• [What you should do]: Could you set down the listing below exactly and omit its images?

Top of Task data

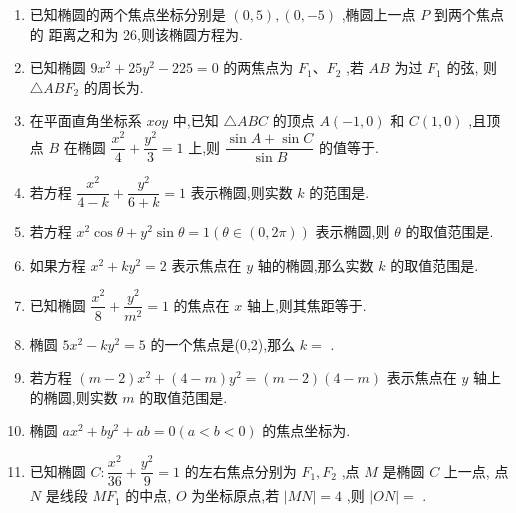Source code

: \begin{enumerate}


    \item 已知椭圆的两个焦点坐标分别是 $\left( {0,5}\right) ,\left( {0, - 5}\right)$ ,椭圆上一点 $P$ 到两个焦点的 距离之和为 26,则该椭圆方程为.

    \item 已知椭圆 $9{x}^{2} + {25}{y}^{2} - {225} = 0$ 的两焦点为 ${F}_{1}\text{、}{F}_{2}$ ,若 ${AB}$ 为过 ${F}_{1}$ 的弦, 则 $\bigtriangleup  {AB}{F}_{2}$ 的周长为.

    \item 在平面直角坐标系 ${xoy}$ 中,已知 $\bigtriangleup {ABC}$ 的顶点 $A\left( {-1,0}\right)$ 和 $C\left( {1,0}\right)$ ,且顶点 $B$ 在椭圆 $\dfrac{{x}^{2}}{4} + \dfrac{{y}^{2}}{3} = 1$ 上,则 $\dfrac{\sin A + \sin C}{\sin B}$ 的值等于. 
    
    \item 若方程 $\dfrac{{x}^{2}}{4 - k} + \dfrac{{y}^{2}}{6 + k} = 1$ 表示椭圆,则实数 $k$ 的范围是. 
    
    \item 若方程 ${x}^{2}\cos \theta  + {y}^{2}\sin \theta  = 1\left( {\theta  \in  \left( {0,{2\pi }}\right) }\right)$ 表示椭圆,则 $\theta$ 的取值范围是. 
    
    \item 如果方程 ${x}^{2} + k{y}^{2} = 2$ 表示焦点在 $y$ 轴的椭圆,那么实数 $k$ 的取值范围是. 
    
    \item 已知椭圆 $\dfrac{{x}^{2}}{8} + \dfrac{{y}^{2}}{{m}^{2}} = 1$ 的焦点在 ${x}$ 轴上,则其焦距等于. 
    
    
    \item 椭圆 $5{x}^{2} - k{y}^{2} = 5$ 的一个焦点是(0,2),那么 $k =$ . 
    
    \item 若方程 $\left( {m - 2}\right) {x}^{2} + \left( {4 - m}\right) {y}^{2} = \left( {m - 2}\right) \left( {4 - m}\right)$ 表示焦点在 $y$ 轴上的椭圆,则实数 $m$ 的取值范围是.

    \item 椭圆 $a{x}^{2} + b{y}^{2} + {ab} = 0\left( {a < b < 0}\right)$ 的焦点坐标为.

    \item 已知椭圆 $C : \dfrac{{x}^{2}}{36} + \dfrac{{y}^{2}}{9} = 1$ 的左右焦点分别为 ${F}_{1},{F}_{2}$ ,点 $M$ 是椭圆 $C$ 上一点, 点 $N$ 是线段 $M{F}_{1}$ 的中点, $O$ 为坐标原点,若 $\left| {MN}\right|  = 4$ ,则 $\left| {ON}\right|  =$ .


\end{enumerate}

Bottom of Task data

• [Reply to the task]:
Source code

: \begin{enumerate}


    \item 已知椭圆的两个焦点坐标分别是 $\left( {0,5}\right) ,\left( {0, - 5}\right)$ ,椭圆上一点 $P$ 到两个焦点的 距离之和为 26,则该椭圆方程为.

    \item 已知椭圆 $9{x}^{2} + {25}{y}^{2} - {225} = 0$ 的两焦点为 ${F}_{1}\text{、}{F}_{2}$ ,若 ${AB}$ 为过 ${F}_{1}$ 的弦, 则 $\bigtriangleup  {AB}{F}_{2}$ 的周长为.

    \item 在平面直角坐标系 ${xoy}$ 中,已知 $\bigtriangleup {ABC}$ 的顶点 $A\left( {-1,0}\right)$ 和 $C\left( {1,0}\right)$ ,且顶点 $B$ 在椭圆 $\dfrac{{x}^{2}}{4} + \dfrac{{y}^{2}}{3} = 1$ 上,则 $\dfrac{\sin A + \sin C}{\sin B}$ 的值等于. 
    
    \item 若方程 $\dfrac{{x}^{2}}{4 - k} + \dfrac{{y}^{2}}{6 + k} = 1$ 表示椭圆,则实数 $k$ 的范围是. 
    
    \item 若方程 ${x}^{2}\cos \theta  + {y}^{2}\sin \theta  = 1\left( {\theta  \in  \left( {0,{2\pi }}\right) }\right)$ 表示椭圆,则 $\theta$ 的取值范围是. 
    
    \item 如果方程 ${x}^{2} + k{y}^{2} = 2$ 表示焦点在 $y$ 轴的椭圆,那么实数 $k$ 的取值范围是. 
    
    \item 已知椭圆 $\dfrac{{x}^{2}}{8} + \dfrac{{y}^{2}}{{m}^{2}} = 1$ 的焦点在 ${x}$ 轴上,则其焦距等于. 
    
    
    \item 椭圆 $5{x}^{2} - k{y}^{2} = 5$ 的一个焦点是(0,2),那么 $k =$ . 
    
    \item 若方程 $\left( {m - 2}\right) {x}^{2} + \left( {4 - m}\right) {y}^{2} = \left( {m - 2}\right) \left( {4 - m}\right)$ 表示焦点在 $y$ 轴上的椭圆,则实数 $m$ 的取值范围是.

    \item 椭圆 $a{x}^{2} + b{y}^{2} + {ab} = 0\left( {a < b < 0}\right)$ 的焦点坐标为.

    \item 已知椭圆 $C : \dfrac{{x}^{2}}{36} + \dfrac{{y}^{2}}{9} = 1$ 的左右焦点分别为 ${F}_{1},{F}_{2}$ ,点 $M$ 是椭圆 $C$ 上一点, 点 $N$ 是线段 $M{F}_{1}$ 的中点, $O$ 为坐标原点,若 $\left| {MN}\right|  = 4$ ,则 $\left| {ON}\right|  =$ .


\end{enumerate}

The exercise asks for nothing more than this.